### TASK BRIEF
When the string "your" is part of a line in the data below, report the whole line.

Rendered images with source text

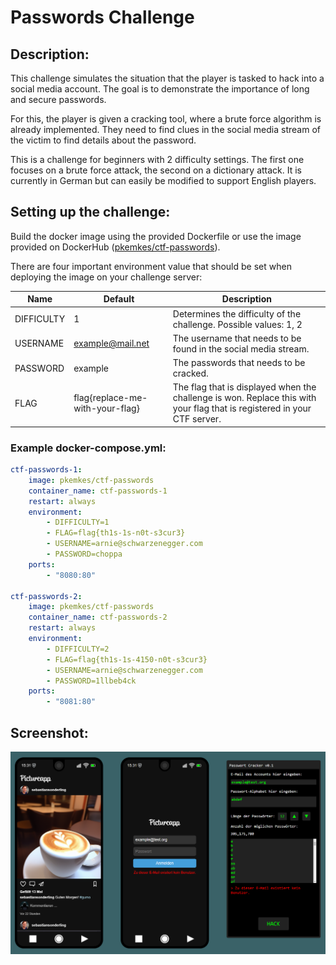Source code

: # Passwords Challenge

## Description:

This challenge simulates the situation that the player is tasked to hack into a social media account. The goal is to demonstrate the importance of long and secure passwords.

For this, the player is given a cracking tool, where a brute force algorithm is already implemented. They need to find clues in the social media stream of the victim to find details about the password.

This is a challenge for beginners with 2 difficulty settings. The first one focuses on a brute force attack, the second on a dictionary attack. It is currently in German but can easily be modified to support English players.

## Setting up the challenge:

Build the docker image using the provided Dockerfile or use the image provided on DockerHub ([pkemkes/ctf-passwords](https://hub.docker.com/repository/docker/pkemkes/ctf-passwords/general)).

There are four important environment value that should be set when deploying the image on your challenge server:

| Name | Default | Description |
|--------|--------|---|
| DIFFICULTY | 1 | Determines the difficulty of the challenge. Possible values: 1, 2 |
| USERNAME | example@mail.net | The username that needs to be found in the social media stream. |
| PASSWORD | example | The passwords that needs to be cracked. |
| FLAG | flag{replace-me-with-your-flag} | The flag that is displayed when the challenge is won. Replace this with your flag that is registered in your CTF server. |

### Example docker-compose.yml:

```yaml
ctf-passwords-1:
    image: pkemkes/ctf-passwords
    container_name: ctf-passwords-1
    restart: always
    environment:
        - DIFFICULTY=1
        - FLAG=flag{th1s-1s-n0t-s3cur3}
        - USERNAME=arnie@schwarzenegger.com
        - PASSWORD=choppa
    ports:
        - "8080:80"

ctf-passwords-2:
    image: pkemkes/ctf-passwords
    container_name: ctf-passwords-2
    restart: always
    environment:
        - DIFFICULTY=2
        - FLAG=flag{th1s-1s-4150-n0t-s3cur3}
        - USERNAME=arnie@schwarzenegger.com
        - PASSWORD=1llbeb4ck
    ports:
        - "8081:80"
```

## Screenshot:

<img src="./assets/screenshot.png" alt="screenshot.png" width="800"/>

### WRITTEN SOLUTION
There are four important environment value that should be set when deploying the image on your challenge server:
| FLAG | flag{replace-me-with-your-flag} | The flag that is displayed when the challenge is won. Replace this with your flag that is registered in your CTF server. |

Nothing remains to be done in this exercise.